Top Abstract Introduction Methods Results Discussion Appendix References

Distribution of radioactivity after localized uptake of *DG

A desheathed vagus nerve was suspended crossways in the laminar-flow chamber (Fig. 1A). It was stimulated continuously at 2 Hz, a frequency that is estimated to increase energy requirements by a factor of about 11 above the resting requirements (Ritchie, 1967; Fig. 1C). The perfusate was switched from normal Locke solution to glucose-free solution for 5 min, then a narrow band of the surface of the nerve was exposed to a solution of glucose-free Locke solution to which had been added 1 mM *DG and Evans blue (to make it visible; Fig. 1B). The application lasted 5 min, and then the nerve was perifused with Locke solution containing 5 mM unlabelled glucose for 25 min, frozen and lyophilized. The width of the mark left by the Evans blue (190-600 µm) was measured (Fig. 2A): it appeared to correspond well (to within about 100 µm) to the width directly exposed to the application, and did not become wider during the incubation. The profile of the distribution of radioactivity along the lyophilized nerve (Fig. 2B) had a bell-shaped peak centred on the point of application (Fig. 2C). Because we were incapable of reliably controlling the effectiveness of the application, we paid little attention to the absolute amount of radioactivity in the nerve; we did, however, observe that if the application was made while the nerve was perifused with solution containing 5 mM glucose, very much less radioactive substrate was taken up (n = 2). As expected, the detected emission was mainly from the superficial layers of the lyophilized nerve: when a second, unlabelled, lyophilized, nerve was placed over the radioactive peak of a lyophilized nerve, the peak was still detected but with its amplitude decreased below 10 %, i.e. most of the radiation from the underside of a nerve was absorbed before reaching the scintillant film.

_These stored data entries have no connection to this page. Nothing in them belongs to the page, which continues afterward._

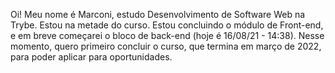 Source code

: Oi! Meu nome é Marconi, estudo Desenvolvimento de Software Web na Trybe. Estou na metade do curso. Estou concluindo o módulo de Front-end, e  em breve começarei o bloco de back-end (hoje é 16/08/21 - 14:38). Nesse momento, quero primeiro concluir o curso, que termina em março de 2022, para poder aplicar para oportunidades.

<!--
**Marc-Web/Marc-Web** is a ✨ _special_ ✨ repository because its `README.md` (this file) appears on your GitHub profile.

Here are some ideas to get you started:

- 🔭 I’m currently working on ...
- 🌱 I’m currently learning ...
- 👯 I’m looking to collaborate on ...
- 🤔 I’m looking for help with ...
- 💬 Ask me about ...
- 📫 How to reach me: ...
- 😄 Pronouns: ...
- ⚡ Fun fact: ...
-->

The profile of radioactivity in Fig. 2C (presumably mainly *DG-6P) extended over several times the width of the Evans blue mark and several times the mean length of the Schwann cells (0.32 mm, see Methods), but much less than the length of the axon. To check that this spread was not an artefact due to poor spatial resolution of the radio imaging, we created an abrupt step of radioactivity by applying *DG to the cut end of a nerve. Figure 2D shows that this step was faithfully imaged with 10-90 % rise in less than 83 µm, a distance small compared to the width of the other profiles.

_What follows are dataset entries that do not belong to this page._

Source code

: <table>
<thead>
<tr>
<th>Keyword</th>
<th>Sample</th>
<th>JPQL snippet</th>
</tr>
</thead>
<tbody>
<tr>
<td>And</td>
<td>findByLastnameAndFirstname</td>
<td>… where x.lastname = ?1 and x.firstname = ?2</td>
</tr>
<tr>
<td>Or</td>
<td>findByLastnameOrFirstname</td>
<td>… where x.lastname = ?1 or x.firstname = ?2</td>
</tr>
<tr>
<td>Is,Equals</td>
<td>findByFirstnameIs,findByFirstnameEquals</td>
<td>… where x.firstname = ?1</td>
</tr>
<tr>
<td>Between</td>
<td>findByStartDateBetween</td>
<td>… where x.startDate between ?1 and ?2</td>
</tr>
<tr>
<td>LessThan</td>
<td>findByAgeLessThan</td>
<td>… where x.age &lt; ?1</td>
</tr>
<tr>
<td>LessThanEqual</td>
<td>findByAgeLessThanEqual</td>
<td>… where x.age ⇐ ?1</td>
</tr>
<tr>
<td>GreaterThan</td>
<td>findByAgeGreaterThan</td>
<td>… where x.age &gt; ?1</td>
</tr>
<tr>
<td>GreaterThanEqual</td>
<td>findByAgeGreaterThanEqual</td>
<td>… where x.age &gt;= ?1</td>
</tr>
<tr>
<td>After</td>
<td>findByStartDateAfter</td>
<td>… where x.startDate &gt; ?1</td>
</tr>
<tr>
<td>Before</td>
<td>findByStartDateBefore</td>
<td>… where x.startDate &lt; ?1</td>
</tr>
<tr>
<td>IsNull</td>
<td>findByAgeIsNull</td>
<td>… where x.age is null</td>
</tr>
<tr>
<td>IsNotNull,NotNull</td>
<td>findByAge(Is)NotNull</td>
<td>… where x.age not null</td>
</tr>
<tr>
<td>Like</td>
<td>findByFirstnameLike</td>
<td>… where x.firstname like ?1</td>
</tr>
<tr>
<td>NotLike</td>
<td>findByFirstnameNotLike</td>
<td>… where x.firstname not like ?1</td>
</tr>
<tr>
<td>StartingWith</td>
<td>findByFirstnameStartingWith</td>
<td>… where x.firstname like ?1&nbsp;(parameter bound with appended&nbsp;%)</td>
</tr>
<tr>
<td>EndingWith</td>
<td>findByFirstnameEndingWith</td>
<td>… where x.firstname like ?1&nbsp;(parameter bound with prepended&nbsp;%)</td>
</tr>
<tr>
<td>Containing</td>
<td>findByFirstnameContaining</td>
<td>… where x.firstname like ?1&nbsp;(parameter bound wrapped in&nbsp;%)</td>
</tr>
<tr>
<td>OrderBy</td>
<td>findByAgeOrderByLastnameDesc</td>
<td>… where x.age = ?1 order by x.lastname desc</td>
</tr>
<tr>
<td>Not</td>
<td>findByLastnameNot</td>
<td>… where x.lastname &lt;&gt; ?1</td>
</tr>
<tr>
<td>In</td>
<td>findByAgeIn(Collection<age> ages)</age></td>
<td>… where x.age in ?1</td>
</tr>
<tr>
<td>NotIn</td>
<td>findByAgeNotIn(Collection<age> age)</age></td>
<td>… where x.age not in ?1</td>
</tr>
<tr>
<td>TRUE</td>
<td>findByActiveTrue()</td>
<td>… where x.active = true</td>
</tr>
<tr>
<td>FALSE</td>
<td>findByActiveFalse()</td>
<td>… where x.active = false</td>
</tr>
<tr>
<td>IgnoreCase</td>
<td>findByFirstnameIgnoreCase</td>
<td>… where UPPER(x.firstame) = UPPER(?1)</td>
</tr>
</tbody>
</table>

When the incubation time after local application of *DG was varied, the profiles of the radioactivity were found to become wider with time (Fig. 3A). As a preliminary characterization of the spread we measured the width at 30 % of the peak height (W30). W30 is plotted against time up to 60 min from the beginning of the *DG application in Fig. 3B (squares). The mean width of the Evans blue mark is indicated by the height of the rectangular box, and the duration of the *DG application by its length. Other features of Fig. 3B will be considered later.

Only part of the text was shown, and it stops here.